Bułgaria odstępuje nieodpłatnie lub sprzedaje szczepionki, ponieważ przy niskim poziomie szczepienia ma ich w nadmiarze i chce uniknąć ich utylizacji, poinformował w piątek w parlamencie minister zdrowia Stojczo Kacarow.
Codziennie w Bułgarii, która oficjalnie uznała, że ma do czynienia z czwartą falą pandemii, szczepi się ok. 12 tys. osób. Łącznie w kraju zaszczepiono 18,2 proc. populacji, ale wciąż przybywa nowych zakażonych. W 8 z 28 regionów przekroczono wskaźnik 100 zakażonych na 100 tys. osób. W pozostałej części kraju wskaźnik utrzymuje się na poziomie ok. 80 na 100 tys.
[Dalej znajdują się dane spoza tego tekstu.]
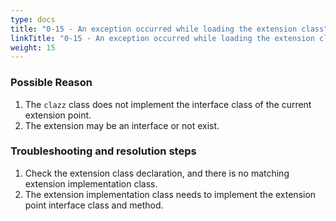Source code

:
 ```yaml
---
type: docs
title: "0-15 - An exception occurred while loading the extension class"
linkTitle: "0-15 - An exception occurred while loading the extension class"
weight: 15
---
```



### Possible Reason

1. The `clazz` class does not implement the interface class of the current extension point.
2. The extension may be an interface or not exist.

### Troubleshooting and resolution steps

1. Check the extension class declaration, and there is no matching extension implementation class.
2. The extension implementation class needs to implement the extension point interface class and method.

<p style="margin-top: 3rem;"> </p>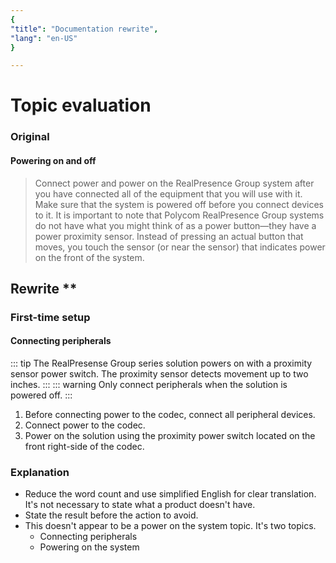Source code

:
 ```yaml
---
{
"title": "Documentation rewrite",
"lang": "en-US"
}

---
```

# Topic evaluation

### Original

#### Powering on and off
> Connect power and power on the RealPresence Group system after you have connected all of the equipment that you will use with it. Make sure that the system is powered off before you connect devices to it. It is important to note that Polycom RealPresence Group systems do not have what you might think of as a power button—they have a power proximity sensor. Instead of pressing an actual button that moves, you touch the sensor (or near the sensor) that indicates power  on the front of the system.

## Rewrite **

### First-time setup
#### Connecting peripherals

::: tip
The RealPresense Group series solution powers on with a proximity sensor power switch. The proximity sensor detects movement up to two inches.
:::
::: warning
Only connect peripherals when the solution is powered off.
:::

1. Before connecting power to the codec, connect all peripheral devices.
2. Connect power to the codec.
3. Power on the solution using the proximity power switch located on the front right-side of the codec.

### Explanation
* Reduce the word count and use simplified English for clear translation. It's not necessary to state what a product  doesn't have.
* State the result before the action to avoid.
* This doesn't appear to be a power on the system topic. It's two topics.
	* Connecting peripherals
	* Powering on the system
Bułgaria, przygotowując się w ubiegłym roku do walki z pandemią, zamówiła 1,1 mln dawek szczepionki AstraZeneca, 519 tys. Moderny, 2,9 mln Pfizera i 92 tys. Jansena. Do 10 sierpnia bieżącego roku zużyto ponad 4 mln dawek. 1,06 mln osób otrzymało dwie dawki.
Nie tylko Europa dostaje szczepionki z Bułgarii? Biedne kraje afrykańskie też
W kraju, z powodu wolnego tempa szczepień, zostało dużo szczepionek, którym wkrótce skończy się termin przydatności do użycia. Władze, nie chcąc niszczyć niewykorzystanych dawek, postanowiły przekazać bezpłatnie część swoich zasobów krajom biedniejszym. Bhutan otrzymał dzięki temu 172 tys. dawek AstraZeneca, 50 tys. trafiło do Bośni i Hercegowiny, 51 tys. wkrótce dotrze do Macedonii Północnej.
Jednocześnie Bułgaria prowadzi negocjacje z Norwegią, której chciałaby sprzedać 100 tys. dawek Moderny i z Portugalią, której oferuje 546 tys. dawek Pfizera.- Niezależnie od tego wciąż dysponujemy zapasami pozwalającymi zaszczepić całą ludność do końca roku — poinformował minister Kacarow.